The Capital Cycle, VC, & Deep Tech - While a bias towards consumer facing software products has been seen in Venture Capital, investors are starting to take risks on solving problems that haven’t received as much attention.
Asymmetric Returns in Boring Industries - From garbage companies turning trash into fuel and gold mines being run by robots, we discuss a few places in which we’re already beginning to glimpse the impacts of Deep Tech innovation.
The US Dollar & Innovation
US innovation has been the pillar supporting our economic growth, especially recently. The internet and other developments not only bring about change and cost savings in many industries, but they also increase foreign direct investments (FDIs) in the US.
When international investors read about the innovations across the US, their first instinct is often to buy, not build at home. With global information flow, of course this makes sense. After all, whatever you invest in over here will make it back to your country of origin eventually.
As of now, global investors have collectively put over $5 trillion in US ventures and businesses, a number that is up 40% since 2016. It’s a win-win, allowing the US to reap the rewards of innovation and the investors to get a return.
However, this creates a feedback loop that is not immediately obvious. While information and innovation spread across the globe, the initial adopters tend to be geographically near where the innovation took place. It’s why some of the best, cutting edge drugs are on the US market first, and why autonomous cars are making strong progress in San Francisco rather than Vietnam. Innovation tends to take off fastest in the places it originated.
A society adopting life saving drugs before others enables millions of people to contribute and innovate in ways that they could never in other societies without such medical advances. These individuals then compound our discoveries, leaving us in an exponentially better spot than before.
Take the American Psychologist Albert Ellis, who has been instrumental in the fields of cognitive behavior theory and early psychotherapies. Psychology Today noted “No individual—not even Freud himself—has had a greater impact on modern psychotherapy.”
Dr.
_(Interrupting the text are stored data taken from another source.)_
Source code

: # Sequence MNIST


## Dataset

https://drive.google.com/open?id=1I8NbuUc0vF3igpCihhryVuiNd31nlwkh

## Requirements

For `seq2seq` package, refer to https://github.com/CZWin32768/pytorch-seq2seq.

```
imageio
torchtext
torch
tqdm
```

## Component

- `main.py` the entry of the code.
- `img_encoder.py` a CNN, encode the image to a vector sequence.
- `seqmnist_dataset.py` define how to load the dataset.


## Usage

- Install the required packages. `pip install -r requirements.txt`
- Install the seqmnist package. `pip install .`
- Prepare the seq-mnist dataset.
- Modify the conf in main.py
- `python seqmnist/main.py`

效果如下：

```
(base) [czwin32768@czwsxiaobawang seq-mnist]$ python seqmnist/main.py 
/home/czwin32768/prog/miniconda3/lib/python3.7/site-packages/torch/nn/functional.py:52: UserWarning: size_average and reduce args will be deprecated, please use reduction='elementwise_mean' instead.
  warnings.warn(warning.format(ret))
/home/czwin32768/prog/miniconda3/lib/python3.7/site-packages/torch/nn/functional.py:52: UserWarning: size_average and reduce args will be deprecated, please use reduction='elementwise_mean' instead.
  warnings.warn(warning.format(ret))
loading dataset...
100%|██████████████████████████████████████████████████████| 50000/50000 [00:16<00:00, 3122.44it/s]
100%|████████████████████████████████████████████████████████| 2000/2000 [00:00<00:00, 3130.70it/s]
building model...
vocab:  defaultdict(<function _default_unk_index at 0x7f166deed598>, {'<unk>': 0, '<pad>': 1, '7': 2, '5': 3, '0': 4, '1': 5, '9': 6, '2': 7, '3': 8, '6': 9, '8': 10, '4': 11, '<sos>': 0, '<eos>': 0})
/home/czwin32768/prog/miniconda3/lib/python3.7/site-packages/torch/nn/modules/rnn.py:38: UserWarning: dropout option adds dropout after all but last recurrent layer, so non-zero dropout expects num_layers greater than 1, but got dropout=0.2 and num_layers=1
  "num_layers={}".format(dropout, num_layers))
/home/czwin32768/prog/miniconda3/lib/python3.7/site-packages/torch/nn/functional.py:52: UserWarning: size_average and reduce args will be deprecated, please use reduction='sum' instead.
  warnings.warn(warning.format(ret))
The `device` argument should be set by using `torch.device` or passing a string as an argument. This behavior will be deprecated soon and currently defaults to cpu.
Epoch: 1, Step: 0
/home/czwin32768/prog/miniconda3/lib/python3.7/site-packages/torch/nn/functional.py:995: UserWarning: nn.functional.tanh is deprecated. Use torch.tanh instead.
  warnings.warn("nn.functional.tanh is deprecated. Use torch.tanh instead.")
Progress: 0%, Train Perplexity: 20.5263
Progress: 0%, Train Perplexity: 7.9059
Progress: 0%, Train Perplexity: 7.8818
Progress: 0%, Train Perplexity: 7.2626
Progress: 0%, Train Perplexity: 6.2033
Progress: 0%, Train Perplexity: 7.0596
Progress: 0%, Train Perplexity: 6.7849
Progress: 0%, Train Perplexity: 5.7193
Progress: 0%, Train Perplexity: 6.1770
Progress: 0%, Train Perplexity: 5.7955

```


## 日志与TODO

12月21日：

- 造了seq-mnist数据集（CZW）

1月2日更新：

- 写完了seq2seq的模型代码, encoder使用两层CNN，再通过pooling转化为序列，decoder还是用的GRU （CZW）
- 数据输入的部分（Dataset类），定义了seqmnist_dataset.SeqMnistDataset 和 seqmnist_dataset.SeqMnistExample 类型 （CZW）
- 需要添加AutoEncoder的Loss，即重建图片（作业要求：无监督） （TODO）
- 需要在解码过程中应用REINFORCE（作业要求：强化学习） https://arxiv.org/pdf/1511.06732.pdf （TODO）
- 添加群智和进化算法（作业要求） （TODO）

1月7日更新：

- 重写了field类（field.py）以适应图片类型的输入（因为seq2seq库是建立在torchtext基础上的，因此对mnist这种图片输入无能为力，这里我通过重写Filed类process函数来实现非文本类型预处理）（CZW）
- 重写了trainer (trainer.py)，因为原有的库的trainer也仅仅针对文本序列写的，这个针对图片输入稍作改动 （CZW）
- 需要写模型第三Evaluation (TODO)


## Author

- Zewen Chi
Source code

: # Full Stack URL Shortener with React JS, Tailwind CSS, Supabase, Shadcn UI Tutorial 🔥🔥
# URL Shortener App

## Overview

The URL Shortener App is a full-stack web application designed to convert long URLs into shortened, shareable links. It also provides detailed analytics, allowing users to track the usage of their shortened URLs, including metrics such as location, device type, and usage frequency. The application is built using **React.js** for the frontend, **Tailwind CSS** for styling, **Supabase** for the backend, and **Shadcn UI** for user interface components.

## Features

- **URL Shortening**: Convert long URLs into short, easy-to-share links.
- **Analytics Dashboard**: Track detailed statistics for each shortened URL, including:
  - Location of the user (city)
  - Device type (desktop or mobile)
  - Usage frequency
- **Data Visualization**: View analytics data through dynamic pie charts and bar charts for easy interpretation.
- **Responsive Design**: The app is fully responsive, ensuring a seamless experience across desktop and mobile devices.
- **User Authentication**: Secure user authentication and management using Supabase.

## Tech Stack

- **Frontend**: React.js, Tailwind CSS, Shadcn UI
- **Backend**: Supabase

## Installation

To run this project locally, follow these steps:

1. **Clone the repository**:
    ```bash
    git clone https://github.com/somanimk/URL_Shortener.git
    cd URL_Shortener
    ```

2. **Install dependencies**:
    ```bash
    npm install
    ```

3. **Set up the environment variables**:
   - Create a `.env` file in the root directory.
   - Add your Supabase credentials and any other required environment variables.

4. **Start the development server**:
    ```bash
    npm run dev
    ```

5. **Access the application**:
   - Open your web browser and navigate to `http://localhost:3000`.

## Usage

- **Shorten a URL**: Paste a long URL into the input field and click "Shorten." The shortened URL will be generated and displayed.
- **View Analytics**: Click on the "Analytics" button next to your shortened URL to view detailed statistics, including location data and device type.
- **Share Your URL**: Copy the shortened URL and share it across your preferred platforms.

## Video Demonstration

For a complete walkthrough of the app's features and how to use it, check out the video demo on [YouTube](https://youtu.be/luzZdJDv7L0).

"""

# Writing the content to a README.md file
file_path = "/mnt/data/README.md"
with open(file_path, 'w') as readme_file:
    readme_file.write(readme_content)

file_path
Ellis was diagnosed with type one diabetes. Today, this is a manageable condition. But before 1922, the average life expectancy after diagnosis was only 1.5 years. Without insulin, Dr. Ellis would’ve never lived to make the discoveries and breakthroughs he did. The compounding effects are likely unquantifiable.
A society that can enter an accelerating cycle of innovation is one that will build an exponential lead over much of the rest of the world. In a globalized world, this lead-effect is muted, as our desire to share breakthroughs and discoveries has kept the playing field more even. But, as we wrote in our Q1 letter this year, these connections/vehicles to share information are starting to fray.
Pre-COVID, China was a prime example of global information sharing. Western companies were investing in China, and its students were studying at increasing rates in western universities allowing for a strong flow of information sharing.
However, COVID reversed this. China’s hesitancy to adopt western mRNA technology for vaccines has created a society that’s going on almost 3 years of lockdowns. The effects are profound. Western firms are rethinking their investments in China, and the number of Chinese nationals studying abroad at western universities is down almost 50% from pre-COVID. China is cutting itself off from the information flows that help it to grow and innovate. For those who are going abroad, E-Class visas from China and India to the United States are expected to reach a record high this year when the program resumes. Some of their best talent is leaving. They’ll take their ideas, innovations, and capital to the US, accelerating the cycle here.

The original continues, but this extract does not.